Druid Cookbook

The problem

Often my customers come to me with the requirement to extract large and/or detailed data sets from druid; they would like to store these data in a well known format for further processing by other tools. With multi-stage query, you can issue an asynchronous query against deep storage that handles (almost) unlimited amounts of data.

However, obtaining a result is a multi step process:

Meanwhile, the data that you download in step 3 has been written to some storage location inside Druid already. You can define a path and even instruct Druid to use durable storage for query results, but: these data are is still in a Druid specific format and cannot easily be read by other tools.

What if we could skip that step (persisting the result) completely and send the result directly to a file in a format of our choice?

Druid 29 can do this. For now, it is somewhat limited - it only supports csv, and can only export to local filesystem or S3. But other formats, such as Parquet, are coming.

Let’s try this out with a Druid Quickstart installation!

In this tutorial, you will

  • learn how to configure the settings for MSQ export
  • export a sample dataset.

Preparation

We are going to export to local storage. To limit the attack surface for malicious or inexperienced users, you have to define a specific filesystem path where Druid is allowed to store export files.
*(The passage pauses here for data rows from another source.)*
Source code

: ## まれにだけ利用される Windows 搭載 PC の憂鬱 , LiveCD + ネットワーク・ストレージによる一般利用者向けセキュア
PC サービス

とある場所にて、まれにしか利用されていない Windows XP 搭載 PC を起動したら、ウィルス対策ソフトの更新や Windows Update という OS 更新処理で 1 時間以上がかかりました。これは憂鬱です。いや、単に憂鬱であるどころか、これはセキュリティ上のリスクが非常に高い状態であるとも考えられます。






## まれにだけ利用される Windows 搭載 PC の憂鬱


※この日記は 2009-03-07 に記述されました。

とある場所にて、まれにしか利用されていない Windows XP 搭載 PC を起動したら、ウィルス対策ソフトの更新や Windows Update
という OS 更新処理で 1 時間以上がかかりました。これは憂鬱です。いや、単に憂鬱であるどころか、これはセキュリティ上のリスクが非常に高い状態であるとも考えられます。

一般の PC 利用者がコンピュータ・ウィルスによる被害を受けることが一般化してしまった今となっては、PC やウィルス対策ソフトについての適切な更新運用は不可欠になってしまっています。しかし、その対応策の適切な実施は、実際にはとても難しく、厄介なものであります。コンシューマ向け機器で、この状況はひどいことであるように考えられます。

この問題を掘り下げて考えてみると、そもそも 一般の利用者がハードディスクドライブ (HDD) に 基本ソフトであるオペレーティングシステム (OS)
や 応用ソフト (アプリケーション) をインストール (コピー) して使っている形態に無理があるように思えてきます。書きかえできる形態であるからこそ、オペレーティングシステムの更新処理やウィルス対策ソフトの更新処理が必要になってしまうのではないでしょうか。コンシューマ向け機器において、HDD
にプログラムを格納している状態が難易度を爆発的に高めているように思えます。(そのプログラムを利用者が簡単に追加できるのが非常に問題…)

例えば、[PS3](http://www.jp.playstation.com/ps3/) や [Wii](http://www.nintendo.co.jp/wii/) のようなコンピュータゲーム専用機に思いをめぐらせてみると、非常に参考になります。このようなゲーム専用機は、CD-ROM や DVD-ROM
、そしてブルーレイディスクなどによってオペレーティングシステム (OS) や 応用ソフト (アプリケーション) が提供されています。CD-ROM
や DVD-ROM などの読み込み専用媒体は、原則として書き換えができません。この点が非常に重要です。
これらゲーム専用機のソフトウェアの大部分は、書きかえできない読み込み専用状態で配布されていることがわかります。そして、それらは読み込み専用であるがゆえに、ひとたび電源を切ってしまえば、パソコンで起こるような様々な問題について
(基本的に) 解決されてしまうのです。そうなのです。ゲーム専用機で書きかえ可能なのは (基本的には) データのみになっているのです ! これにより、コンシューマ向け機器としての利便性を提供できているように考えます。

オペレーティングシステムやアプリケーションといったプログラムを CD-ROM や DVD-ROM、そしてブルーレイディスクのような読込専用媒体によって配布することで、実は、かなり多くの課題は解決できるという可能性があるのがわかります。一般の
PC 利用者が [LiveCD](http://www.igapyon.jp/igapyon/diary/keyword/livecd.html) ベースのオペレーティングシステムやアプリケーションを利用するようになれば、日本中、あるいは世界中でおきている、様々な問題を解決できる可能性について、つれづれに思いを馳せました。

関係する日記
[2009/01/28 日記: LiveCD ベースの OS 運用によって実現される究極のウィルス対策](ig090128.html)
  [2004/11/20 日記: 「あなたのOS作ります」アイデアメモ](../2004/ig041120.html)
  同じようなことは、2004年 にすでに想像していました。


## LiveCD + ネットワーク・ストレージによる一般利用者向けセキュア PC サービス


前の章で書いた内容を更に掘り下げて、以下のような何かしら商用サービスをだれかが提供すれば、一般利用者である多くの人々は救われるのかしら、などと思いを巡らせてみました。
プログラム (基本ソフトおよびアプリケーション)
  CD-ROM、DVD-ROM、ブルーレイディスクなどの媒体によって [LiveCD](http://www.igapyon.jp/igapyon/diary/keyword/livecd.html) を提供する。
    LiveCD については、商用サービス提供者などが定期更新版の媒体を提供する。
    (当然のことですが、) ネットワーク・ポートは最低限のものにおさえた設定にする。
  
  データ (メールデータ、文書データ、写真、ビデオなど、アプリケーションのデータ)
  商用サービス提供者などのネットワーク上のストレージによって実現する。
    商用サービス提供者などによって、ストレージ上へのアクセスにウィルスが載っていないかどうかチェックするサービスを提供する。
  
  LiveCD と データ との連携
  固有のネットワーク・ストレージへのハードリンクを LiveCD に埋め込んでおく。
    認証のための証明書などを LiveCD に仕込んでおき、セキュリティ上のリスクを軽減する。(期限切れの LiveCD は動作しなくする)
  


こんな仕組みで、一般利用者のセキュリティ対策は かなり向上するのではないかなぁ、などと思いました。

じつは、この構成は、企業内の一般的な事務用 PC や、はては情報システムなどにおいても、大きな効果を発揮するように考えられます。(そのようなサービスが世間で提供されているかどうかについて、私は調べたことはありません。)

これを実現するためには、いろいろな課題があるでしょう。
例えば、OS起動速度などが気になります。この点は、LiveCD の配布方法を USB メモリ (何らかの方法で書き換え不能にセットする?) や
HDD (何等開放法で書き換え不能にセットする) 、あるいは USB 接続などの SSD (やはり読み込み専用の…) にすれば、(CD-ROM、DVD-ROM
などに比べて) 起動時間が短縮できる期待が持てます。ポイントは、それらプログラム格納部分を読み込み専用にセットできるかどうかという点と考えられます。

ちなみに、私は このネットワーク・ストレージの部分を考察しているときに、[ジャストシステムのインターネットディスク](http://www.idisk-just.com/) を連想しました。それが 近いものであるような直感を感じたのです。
On your local machine, install Druid 29 from the tarball.

Create a directory /tmp/druid-export on your local disk.

In your Druid installation, edit the file conf/druid/auto/_common/common.runtime.properties and add the line

druid.export.storage.baseDir=/tmp/druid-export

at the end of the file.

Then start Druid like so, from within your Druid install directory:

bin/start-druid -m5g

Ingest the wikipedia sample data following the instructions using either classic batch or SQL ingestion.

Then go to the Query tab in the Druid console.

Exporting data

Run this query:

INSERT INTO 
EXTERN(local(exportPath => '/tmp/druid-export/wikipedia-export'))
AS CSV
SELECT * FROM wikipedia

Screenshot of running query

When the query finishes, check the export directory and you will find a CSV file containing the data:

Preview of result file in a shell window

Note: the target directory has to be empty, else you get an error message.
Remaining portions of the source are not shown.